Tuesday, 20 October 2015

since you've been gone

Amber hazard lights flicker against the dusky Monday morning whilst lines of autumn attired parents stand waving to a blacked out window. Somewhere behind those windows are our offspring, bound excitedly for foreign shores, with trusted proficient teachers.

Days of re-packing and packing her suitcase BigL has been more than ready for this trip awhile. She's researched the venue, regaled us with their curriculum of activities, probably organized who is wearing what on which day with her friends and brushed away my concerns about hygiene, safety and behaviour.

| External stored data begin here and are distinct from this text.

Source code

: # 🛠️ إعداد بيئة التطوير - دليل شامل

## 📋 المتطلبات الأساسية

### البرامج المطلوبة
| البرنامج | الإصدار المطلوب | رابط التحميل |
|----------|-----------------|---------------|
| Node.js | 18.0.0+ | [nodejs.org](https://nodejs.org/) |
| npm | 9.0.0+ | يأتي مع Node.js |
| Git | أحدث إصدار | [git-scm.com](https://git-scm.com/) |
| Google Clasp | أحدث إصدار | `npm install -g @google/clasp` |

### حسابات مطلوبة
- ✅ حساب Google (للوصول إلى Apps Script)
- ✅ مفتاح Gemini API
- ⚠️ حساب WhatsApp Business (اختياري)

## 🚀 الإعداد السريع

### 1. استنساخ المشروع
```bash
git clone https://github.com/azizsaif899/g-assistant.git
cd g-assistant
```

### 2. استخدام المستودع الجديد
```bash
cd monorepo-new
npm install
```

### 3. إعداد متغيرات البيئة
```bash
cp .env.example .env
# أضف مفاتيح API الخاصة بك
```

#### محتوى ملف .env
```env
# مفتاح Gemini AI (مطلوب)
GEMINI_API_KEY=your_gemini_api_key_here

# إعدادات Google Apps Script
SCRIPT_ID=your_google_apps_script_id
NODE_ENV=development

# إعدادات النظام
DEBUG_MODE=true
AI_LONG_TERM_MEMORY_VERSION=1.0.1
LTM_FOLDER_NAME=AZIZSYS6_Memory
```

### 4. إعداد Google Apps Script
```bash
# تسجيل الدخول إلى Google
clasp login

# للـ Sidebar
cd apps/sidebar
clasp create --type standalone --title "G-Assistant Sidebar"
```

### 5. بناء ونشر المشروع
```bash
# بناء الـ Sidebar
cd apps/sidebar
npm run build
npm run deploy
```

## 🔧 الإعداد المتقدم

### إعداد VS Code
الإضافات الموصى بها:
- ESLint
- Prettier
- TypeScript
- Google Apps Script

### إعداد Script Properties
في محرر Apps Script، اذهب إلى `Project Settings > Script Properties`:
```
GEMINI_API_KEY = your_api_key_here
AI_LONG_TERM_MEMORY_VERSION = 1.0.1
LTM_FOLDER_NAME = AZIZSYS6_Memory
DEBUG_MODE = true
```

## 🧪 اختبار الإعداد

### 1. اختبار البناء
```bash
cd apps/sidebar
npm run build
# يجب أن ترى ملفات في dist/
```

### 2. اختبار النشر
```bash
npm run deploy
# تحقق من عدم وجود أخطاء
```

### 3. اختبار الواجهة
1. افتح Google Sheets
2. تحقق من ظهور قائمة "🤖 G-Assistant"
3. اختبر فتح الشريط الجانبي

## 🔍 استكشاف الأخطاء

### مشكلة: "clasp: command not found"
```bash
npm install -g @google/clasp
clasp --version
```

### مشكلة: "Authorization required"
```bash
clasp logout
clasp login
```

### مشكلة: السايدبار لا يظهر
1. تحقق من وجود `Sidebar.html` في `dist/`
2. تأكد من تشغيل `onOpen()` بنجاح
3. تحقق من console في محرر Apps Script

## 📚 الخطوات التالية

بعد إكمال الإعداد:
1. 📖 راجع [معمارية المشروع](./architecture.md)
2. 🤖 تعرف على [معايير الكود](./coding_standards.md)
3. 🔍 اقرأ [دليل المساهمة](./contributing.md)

The morning check-in of bagged up medication and passports came and went in a flash, and then suddenly with a cursive kiss amongst a hug that I didn't want to end - she was gone.

GeordieLad is a big fan of the school journey; he was fortunate enough to go on many trips so believes them to be a brilliant experience - one that will aid confidence and happiness. I'd like to wholeheartedly agree - and I guess deep down I do - but I also hate the way that I miss her terribly, the way I worry that some awful event will take place on the ferry or the coach or the hostel and I hate the way that I somehow feel off kilter until she returns. Like I'm walking sideways or the house is tipped on edge.

I admit this to few as responses are often to placate me. And I don't want to sound like some crazed mother with apron strings for arms. I do indeed want to send the girls on these type of holidays - where they venture and discover themselves, practise languages, abseil, canoe, run riot and huddle in dorms chatting themselves hoarse 'til the early hours. 

But it's times like this when I regret every time I've told her off, moaned at her to redo the chore that she has half-done, hassled her about pushing herself more on the rugby pitch, sent her back upstairs to clean her face properly, stropped when she doesn't kiss me or say goodbye audibly in the playground. All of this suddenly means nothing when I don't know where she is or have no control of what she's doing.

And there it is. Control. That motherly need to know what, where, when, why, who and how. So as much as this is a great opportunity for BigL to be independent and experience freedom; it's also an opportunity for me to trust, let go and have faith in the grounding that we've given her. 

Dunno who said it but this is getting me by just now:

There are two gifts we should give our children:
one is roots and 
the other is wings.

...until it's their birthday/Christmas and I'm mainlining Amazon because roots and wings won't wrap that easy.